*What is expected*
Report every line of the records that contains the word "SVHN".

*Supplied records*
☆ ☆ ☆ ☆ ☆
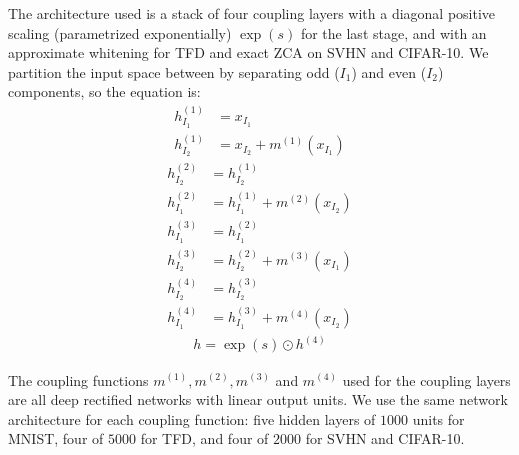 \documentclass{article}
\begin{document}
The architecture used is a stack of four coupling layers with a diagonal
positive scaling (parametrized exponentially) $\exp(s)$ for the last stage, and with an approximate
whitening for TFD and exact ZCA on SVHN and CIFAR-10.
We partition the input space between by separating odd ($I_{1}$) and even ($I_{2}$)
components, so the equation is:
\begin{align*}
h^{(1)}_{I_{1}} &= x_{I_{1}}\\
h^{(1)}_{I_{2}} &= x_{I_{2}} + m^{(1)}(x_{I_{1}})
\end{align*}
\begin{align*}
h^{(2)}_{I_{2}} &= h^{(1)}_{I_{2}}\\
h^{(2)}_{I_{1}} &= h^{(1)}_{I_{1}} + m^{(2)}(x_{I_{2}})
\end{align*}
\begin{align*}
h^{(3)}_{I_{1}} &= h^{(2)}_{I_{1}}\\
h^{(3)}_{I_{2}} &= h^{(2)}_{I_{2}} + m^{(3)}(x_{I_{1}})
\end{align*}
\begin{align*}
h^{(4)}_{I_{2}} &= h^{(3)}_{I_{2}}\\
h^{(4)}_{I_{1}} &= h^{(3)}_{I_{1}} + m^{(4)}(x_{I_{2}})
\end{align*}
\begin{align*}
h = \exp(s) \odot h^{(4)}
\end{align*}

The coupling functions $m^{(1)}, m^{(2)}, m^{(3)}$ and $m^{(4)}$ used
for the coupling layers are all deep rectified networks
with linear output units.  We use the same network architecture for each coupling function: five hidden layers of $1000$ units for MNIST,
four of $5000$ for TFD, and four of $2000$ for SVHN and CIFAR-10. 
%
\end{document}
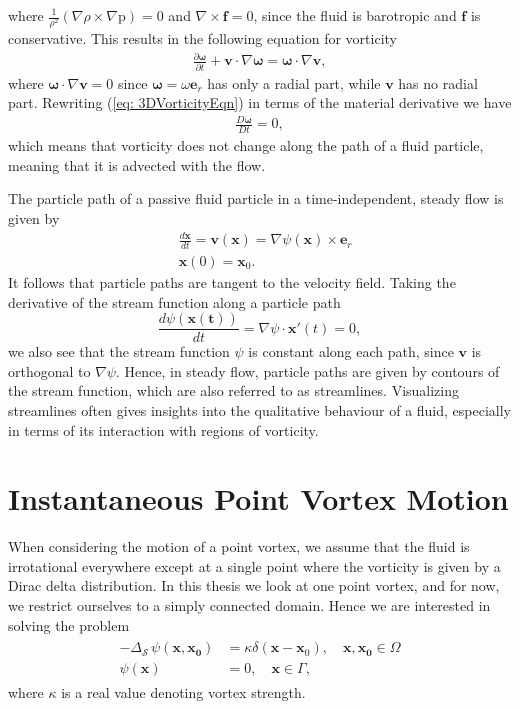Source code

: \documentclass{sfuthesis}
\begin{document}
where $\frac{1}{\rho^2}\left(\nabla \rho \times \nabla \text{p} \right)=0$ and $\nabla \times \mathbf{f}=0$, since the fluid is barotropic \cite{Saff92} and $\mathbf{f}$ is conservative. 
This results in the following equation for vorticity
\begin{align}
	\frac{\partial \bm{\omega}}{\partial t} + \mathbf{v} \cdot \nabla \bm{\omega}=\bm{\omega} \cdot \nabla \mathbf{v}, \label{eq: 3DVorticityEqn} 
\end{align}
where $\bm{\omega} \cdot \nabla \mathbf{v}=0$ since $\bm{\omega}=\omega \mathbf{e}_r$ has only a radial part, while $\mathbf{v}$ has no radial part.
Rewriting (\ref{eq: 3DVorticityEqn}) in terms of the material derivative we have
\begin{align*}
	\frac{D\bm{\omega}}{Dt}=0,
\end{align*}
which means that vorticity does not change along the path of a fluid particle, meaning that it is advected with the flow. 

The particle path of a passive fluid particle in a time-independent, steady flow is given by 
\begin{align*}
	&\frac{d\mathbf{x}}{dt}=\mathbf{v}(\mathbf{x})=\nabla \psi(\mathbf{x}) \times {\mathbf{e}}_r \\
	&\mathbf{x}(0)=\mathbf{x}_0.
\end{align*}
It follows that particle paths are tangent to the velocity field. Taking the derivative of the stream function along a particle path 
\[\frac{d{\psi(\mathbf{x(t)})}}{dt}=\nabla \psi \cdot \mathbf{x}'(t)=0, \]
we also see that the stream function $\psi$ is constant along each path, since $\mathbf{v}$ is orthogonal to $\nabla \psi$. Hence, in steady flow,  particle paths are given by contours of the stream function, which are also referred to as streamlines. Visualizing streamlines often gives insights into the qualitative behaviour of a fluid, especially in terms of its interaction with regions of vorticity. 

\section{Instantaneous Point Vortex Motion}
\label{sec: InstPV}
When considering the motion of a point vortex, we assume that the fluid is irrotational everywhere except at a single point where the vorticity is given by a Dirac delta distribution. In this thesis we look at one point vortex, and for now, we restrict ourselves to a simply connected domain. 
Hence we are interested in solving the problem 
\begin{align}
	\begin{split}
	-{\Delta}_{\mathcal{S} \ } \psi({\mathbf{x}}, \mathbf{x_0})&=\kappa\delta(\mathbf{x}-{\mathbf{x}}_0), \quad \mathbf{x}, \mathbf{x_0} \in \Omega \label{eq: PointVortexStreamFnEqn}\\
	\psi(\mathbf{x})&=0, \quad \mathbf{x} \in \Gamma, 
	\end{split}
\end{align}
where $\kappa$ is a real value denoting vortex strength. 
\end{document}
☆ ☆ ☆ ☆ ☆
*Written response*
whitening for TFD and exact ZCA on SVHN and CIFAR-10.
four of $5000$ for TFD, and four of $2000$ for SVHN and CIFAR-10. 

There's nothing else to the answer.